The chatbot that replaces the trader is faster, more flexible, and harder working than any human, and the end of the trading middleman is clearly in sight.
But it isn’t just traders who should be worried.
Chatbots and Marketing
The world of marketing remains, for the most part, dominated by marketing agencies. Despite the growing proportion of work completed by freelance teams and outsourced to experts outside of the agency system, the retainer-fueled agency remains the first port of call for many seeking to market their businesses at home and abroad.
Yet technology in general and chatbots in particular are challenging this agency-first instinct. Chatbots connected to a marketplace of freelance marketers will allow business small and large to launch a marketing campaign with nothing more than a few short messages. A marketing chatbot with the access to data and analytical tools of the same caliber as the stock trading chatbot will prove more than capable of launching, tracking, and reporting on a marketing campaign. Consider the following exchange:
BUSINESS: “I want to improve my marketing in the UK. Where should I focus?
CHATBOT: What website would you like to focus on?
BUSINESS: MyBusiness.co.uk
CHATBOT: OK. I’ll analyze the site and get back to you fast.”
…
CHATBOT: The best option is probably a series of articles focused on the keywords alpha, beta, and gamma.

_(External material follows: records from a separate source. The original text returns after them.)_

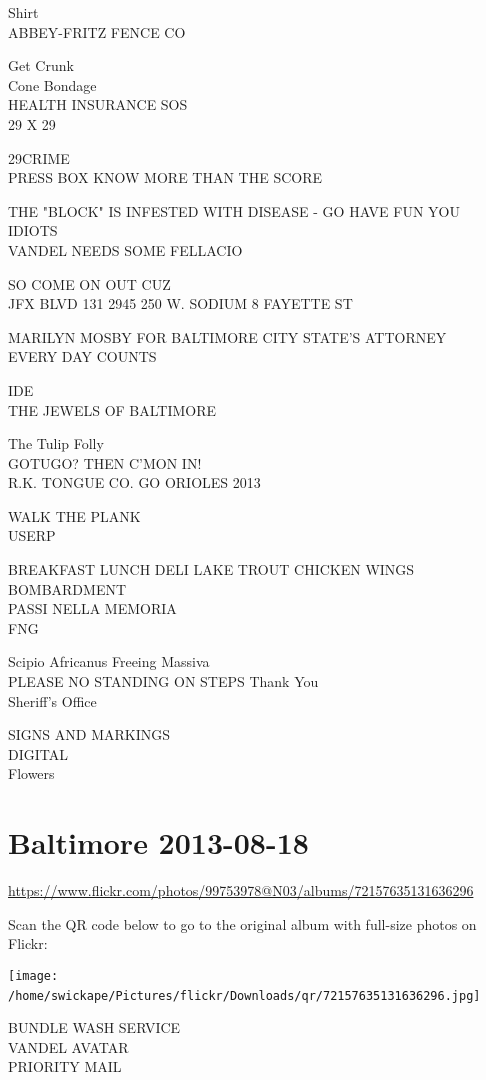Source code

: \documentclass[10pt,letterpaper]{article}
\begin{document}
Shirt\\
ABBEY{-}FRITZ FENCE CO

Get Crunk\\
Cone Bondage\\
HEALTH INSURANCE SOS\\
29 X 29

29CRIME\\
PRESS BOX KNOW MORE THAN THE SCORE

THE "BLOCK" IS INFESTED WITH DISEASE {-} GO HAVE FUN YOU IDIOTS\\
VANDEL NEEDS SOME FELLACIO

SO COME ON OUT CUZ\\
JFX BLVD 131 2945 250 W. SODIUM 8 FAYETTE ST

MARILYN MOSBY FOR BALTIMORE CITY STATE'S ATTORNEY\\
EVERY DAY COUNTS

IDE\\
THE JEWELS OF BALTIMORE

The Tulip Folly\\
GOTUGO? THEN C'MON IN!\\
R.K. TONGUE CO. GO ORIOLES 2013

WALK THE PLANK\\
USERP

BREAKFAST LUNCH DELI LAKE TROUT CHICKEN WINGS\\
BOMBARDMENT\\
PASSI NELLA MEMORIA\\
FNG

Scipio Africanus Freeing Massiva\\
PLEASE NO STANDING ON STEPS Thank You\\
Sheriff's Office

SIGNS AND MARKINGS\\
DIGITAL\\
Flowers
\

\section*{Baltimore 2013-08-18}

\url{https://www.flickr.com/photos/99753978@N03/albums/72157635131636296}

Scan the QR code below to go to the original album with full-size photos on Flickr:

\texttt{[image: /home/swickape/Pictures/flickr/Downloads/qr/72157635131636296.jpg]}
\

BUNDLE WASH SERVICE\\
VANDEL AVATAR\\
PRIORITY MAIL
\end{document}
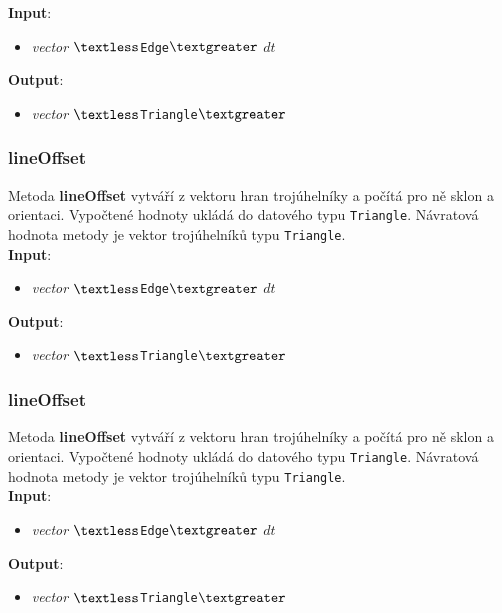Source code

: \documentclass[a4paper, 12pt]{article}
\begin{document}
\textbf{Input}:
\begin{itemize}
\item \textsl{vector} $\textless$\texttt{Edge}$\textgreater$ $dt$
\end{itemize}

\textbf{Output}:
\begin{itemize}
\item \textsl{vector} $\textless$\texttt{Triangle}$\textgreater$
\end{itemize}

\subsubsection*{lineOffset}
Metoda \textbf{lineOffset} vytváří z vektoru hran trojúhelníky a počítá pro ně sklon a orientaci. Vypočtené hodnoty ukládá do datového typu \texttt{Triangle}. Návratová hodnota metody je vektor trojúhelníků typu \texttt{Triangle}.\\

\textbf{Input}:
\begin{itemize}
\item \textsl{vector} $\textless$\texttt{Edge}$\textgreater$ $dt$
\end{itemize}

\textbf{Output}:
\begin{itemize}
\item \textsl{vector} $\textless$\texttt{Triangle}$\textgreater$
\end{itemize}

\subsubsection*{lineOffset}
Metoda \textbf{lineOffset} vytváří z vektoru hran trojúhelníky a počítá pro ně sklon a orientaci. Vypočtené hodnoty ukládá do datového typu \texttt{Triangle}. Návratová hodnota metody je vektor trojúhelníků typu \texttt{Triangle}.\\

\textbf{Input}:
\begin{itemize}
\item \textsl{vector} $\textless$\texttt{Edge}$\textgreater$ $dt$
\end{itemize}

\textbf{Output}:
\begin{itemize}
\item \textsl{vector} $\textless$\texttt{Triangle}$\textgreater$
\end{itemize}
\end{document}
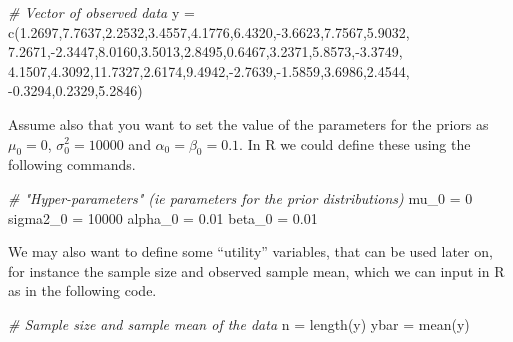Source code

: \documentclass[
]{article}
\newenvironment{Shaded}{\begin{snugshade}}{\end{snugshade}}
\newcommand{\CommentTok}[1]{\textcolor[rgb]{0.56,0.35,0.01}{\textit{#1}}}
\newcommand{\DecValTok}[1]{\textcolor[rgb]{0.00,0.00,0.81}{#1}}
\newcommand{\FloatTok}[1]{\textcolor[rgb]{0.00,0.00,0.81}{#1}}
\newcommand{\FunctionTok}[1]{\textcolor[rgb]{0.00,0.00,0.00}{#1}}
\newcommand{\NormalTok}[1]{#1}
\newcommand{\OtherTok}[1]{\textcolor[rgb]{0.56,0.35,0.01}{#1}}
\newcommand{\SpecialCharTok}[1]{\textcolor[rgb]{0.00,0.00,0.00}{#1}}
\begin{document}
\begin{Shaded}
\begin{Highlighting}[]
\CommentTok{\# Vector of observed data}
\NormalTok{y }\OtherTok{=} \FunctionTok{c}\NormalTok{(}\FloatTok{1.2697}\NormalTok{,}\FloatTok{7.7637}\NormalTok{,}\FloatTok{2.2532}\NormalTok{,}\FloatTok{3.4557}\NormalTok{,}\FloatTok{4.1776}\NormalTok{,}\FloatTok{6.4320}\NormalTok{,}\SpecialCharTok{{-}}\FloatTok{3.6623}\NormalTok{,}\FloatTok{7.7567}\NormalTok{,}\FloatTok{5.9032}\NormalTok{,}
\FloatTok{7.2671}\NormalTok{,}\SpecialCharTok{{-}}\FloatTok{2.3447}\NormalTok{,}\FloatTok{8.0160}\NormalTok{,}\FloatTok{3.5013}\NormalTok{,}\FloatTok{2.8495}\NormalTok{,}\FloatTok{0.6467}\NormalTok{,}\FloatTok{3.2371}\NormalTok{,}\FloatTok{5.8573}\NormalTok{,}\SpecialCharTok{{-}}\FloatTok{3.3749}\NormalTok{,}
\FloatTok{4.1507}\NormalTok{,}\FloatTok{4.3092}\NormalTok{,}\FloatTok{11.7327}\NormalTok{,}\FloatTok{2.6174}\NormalTok{,}\FloatTok{9.4942}\NormalTok{,}\SpecialCharTok{{-}}\FloatTok{2.7639}\NormalTok{,}\SpecialCharTok{{-}}\FloatTok{1.5859}\NormalTok{,}\FloatTok{3.6986}\NormalTok{,}\FloatTok{2.4544}\NormalTok{,}
\SpecialCharTok{{-}}\FloatTok{0.3294}\NormalTok{,}\FloatTok{0.2329}\NormalTok{,}\FloatTok{5.2846}\NormalTok{)}
\end{Highlighting}
\end{Shaded}

Assume also that you want to set the value of the parameters for the
priors as \(\mu_0 = 0\), \(\sigma_0^2 = 10000\) and
\(\alpha_0 = \beta_0 = 0.1\). In R we could define these using the
following commands.

\begin{Shaded}
\begin{Highlighting}[]
\CommentTok{\# "Hyper{-}parameters" (ie parameters for the prior distributions)}
\NormalTok{mu\_0 }\OtherTok{=} \DecValTok{0}
\NormalTok{sigma2\_0 }\OtherTok{=} \DecValTok{10000}
\NormalTok{alpha\_0 }\OtherTok{=} \FloatTok{0.01}
\NormalTok{beta\_0 }\OtherTok{=} \FloatTok{0.01}
\end{Highlighting}
\end{Shaded}

We may also want to define some ``utility'' variables, that can be used
later on, for instance the sample size and observed sample mean, which
we can input in R as in the following code.

\begin{Shaded}
\begin{Highlighting}[]
\CommentTok{\# Sample size and sample mean of the data}
\NormalTok{n }\OtherTok{=} \FunctionTok{length}\NormalTok{(y)}
\NormalTok{ybar }\OtherTok{=} \FunctionTok{mean}\NormalTok{(y)}
\end{Highlighting}
\end{Shaded}
\end{document}
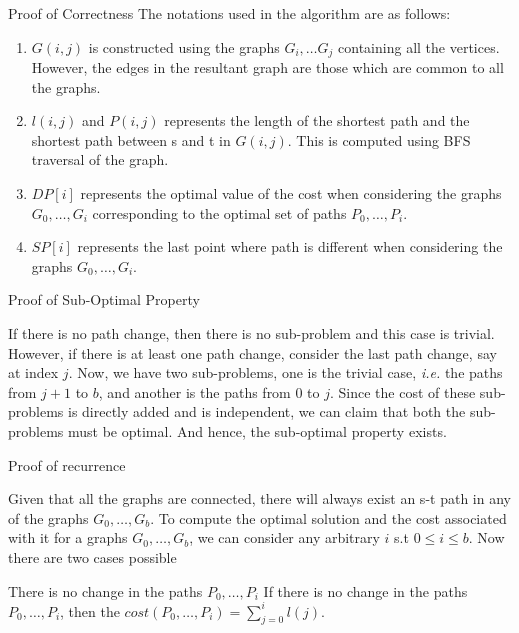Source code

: \documentclass{article}
\begin{document}
\begin{question}
	\begin{qsection}{Proof of Correctness}
		The notations used in the algorithm are as follows:

		\begin{enumerate}
			\item $G(i,j)$ is constructed using the graphs $G_i, \dots G_j$ containing all the vertices. However, the edges in the resultant graph are those which are common to all the graphs.
			\item $l(i,j)$ and $P(i,j)$ represents the length of the shortest path and the shortest path between s and t in $G(i,j)$. This is computed using BFS traversal of the graph.
			\item $DP[i]$ represents the optimal value of the cost when considering the graphs $G_0, \dots , G_i$ corresponding to the optimal set of paths $P_0, \dots , P_i$.
			\item $SP[i]$ represents the last point where path is different when considering the graphs $G_0, \dots , G_i$.
		\end{enumerate}

		\begin{qsubsection}{Proof of Sub-Optimal Property}

			If there is no path change, then there is no sub-problem and this case is trivial. However, if there is at least one path change, consider the last path change, say at index $j$. Now, we have two sub-problems, one is the trivial case, \textit{i.e.} the paths from $j + 1$ to $b$, and another is the paths from $0$ to $j$. Since the cost of these sub-problems is directly added and is independent, we can claim that both the sub-problems must be optimal. And hence, the sub-optimal property exists.
			
		\end{qsubsection}

		\begin{qsubsection}{Proof of recurrence}

			Given that all the graphs are connected, there will always exist an s-t path in any of the graphs $G_0, \dots, G_b$. To compute the optimal solution and the cost associated with it for a graphs $G_0, \dots, G_b$, we can consider any arbitrary $i$ s.t $0 \leq i \leq b$. Now there are two cases possible \br%

			\begin{qcase}{1}{There is no change in the paths $P_0, \dots, P_i$}
				If there is no change in the paths $P_0, \dots , P_i$, then the $cost(P_0, \dots , P_i) = \sum_{j=0}^i l(j)$. \br%
				

\end{qcase}
\end{qsubsection}
\end{qsection}
\end{question}
\end{document}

The price would be £1500 over 3 months. Should we launch?
BUSINESS: No. My budget is £1000.
CHATBOT: The best option at £1000 is a series of articles focused on the keywords alpha and beta. The price would be £1000 over 3 months. Should we launch?
BUSINESS: Yes.
Simple as that, the marketing campaign is underway.
Like the trading chatbot, the marketing chatbot is smart enough to analyze the relevant data and communicate a plan. What’s more, the chatbot can react to requests like a diminished budget or a narrower focus on the behalf of a business. And best of all, the entire campaign can be planned without having to pay a single dollar as a retainer to an agency: the business pays only for the marketing it wants and it can be delivered on demand.
Betting on the Chatbots
When Mark Zuckerberg talks the world listens, and when the Facebook CEO starts talking up chatbots you can be sure there are going to be many who will be embracing the technology along with him. More than just a friendly voice on a smartphone or a friendly assistant changing your Spotify playlist at home, chatbots and the underlying AI are going to impact the work that we do and even the types of jobs that we have.
The Gordon Geckos and Don Drapers of the future are going to be chatbots and working with them, rather than against them, is going to be the only way forward.